=== Data in this exercise ===

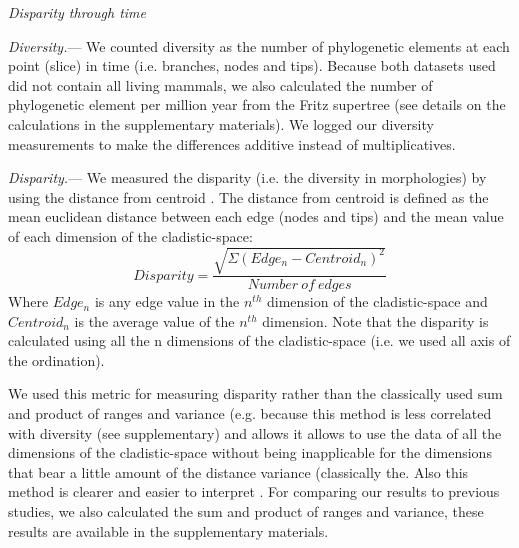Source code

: \documentclass[12pt,letterpaper]{article}
\renewcommand{\subsection}[1]{%
\bigskip
\begin{center}
\begin{large}
\normalfont\itshape #1
\end{large}
\end{center}}
\renewcommand{\subsubsection}[1]{%
\vspace{2ex}
\noindent
\textit{#1.}---}
\begin{document}
\subsection{Disparity through time}
\subsubsection{Diversity}
We counted diversity as the number of phylogenetic elements at each point (slice) in time (i.e. branches, nodes and tips). Because both datasets used did not contain all living mammals, we also calculated the number of phylogenetic element per million year from the Fritz supertree \cite{fritzdiversity2013} (see details on the calculations in the supplementary materials). We logged our diversity measurements to make the differences additive instead of multiplicatives.

\subsubsection{Disparity}
We measured the disparity (i.e. the diversity in morphologies) by using the distance from centroid \cite{finlay2015morphological}. The distance from centroid is defined as the mean euclidean distance between each edge (nodes and tips) and the mean value of each dimension of the cladistic-space:
\begin{equation}
Disparity=\frac{\sqrt{\Sigma(Edge_{n}-Centroid_{n})^2}}{Number\ of\ edges}
\end{equation}
Where $Edge_{n}$ is any edge value in the $n^{th}$ dimension of the cladistic-space and $Centroid_{n}$ is the average value of the $n^{th}$ dimension. Note that the disparity is calculated using all the n dimensions of the cladistic-space (i.e. we used all axis of the ordination).

We used this metric for measuring disparity rather than the classically used sum and product of ranges and variance (e.g. \cite{Wills1994,Foote29111996,Wesley-Hunt2005,Brusatte12092008,ruta2013} %
because this method is less correlated with diversity (see supplementary) and allows it allows to use the data of all the dimensions of the cladistic-space without being inapplicable for the dimensions that bear a little amount of the distance variance (classically the. Also this method is clearer and easier to interpret \cite{finlay2015morphological}. For comparing our results to previous studies, we also calculated the sum and product of ranges and variance, these results are available in the supplementary materials.
\end{document}

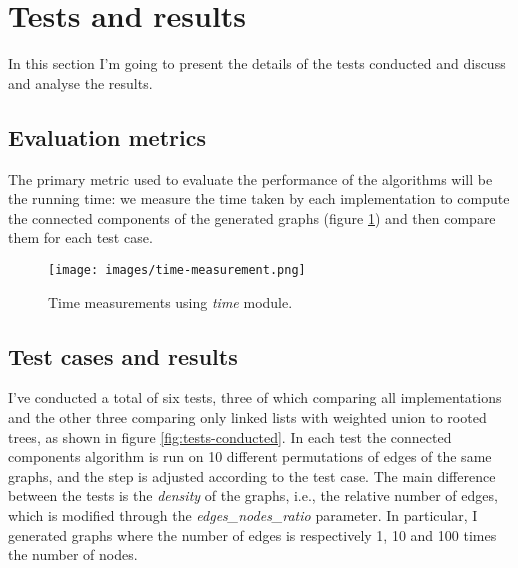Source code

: \documentclass[11pt]{article}
\begin{document}
    \section{Tests and results}
    In this section I'm going to present the details of the tests conducted and discuss and analyse the results.
    \subsection{Evaluation metrics}
    The primary metric used to evaluate the performance of the algorithms will be the running time: we measure the time taken by each implementation to compute the connected components of the generated graphs (figure \ref{fig:time-measurement}) and then compare them for each test case.

    \begin{figure}[H]
        \centering
        \texttt{[image: images/time-measurement.png]}
        \caption{Time measurements using \textit{time} module.}
        \label{fig:time-measurement}
    \end{figure}

    \subsection{Test cases and results}
    I've conducted a total of six tests, three of which comparing all implementations and the other three comparing only linked lists with weighted union to rooted trees, as shown in figure \ref{fig:tests-conducted}. In each test the connected components algorithm is run on 10 different permutations of edges of the same graphs, and the step is adjusted according to the test case. The main difference between the tests is the \textit{density} of the graphs, i.e., the relative number of edges, which is modified through the \textit{edges\_nodes\_ratio} parameter. In particular, I generated graphs where the number of edges is respectively 1, 10 and 100 times the number of nodes.
\end{document}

===

→ **Your assignment**:
Scan the material above and copy every line that holds the string "subsubsection".

→ **Solution below**:
\renewcommand{\subsubsection}[1]{%
\subsubsection{Diversity}
\subsubsection{Disparity}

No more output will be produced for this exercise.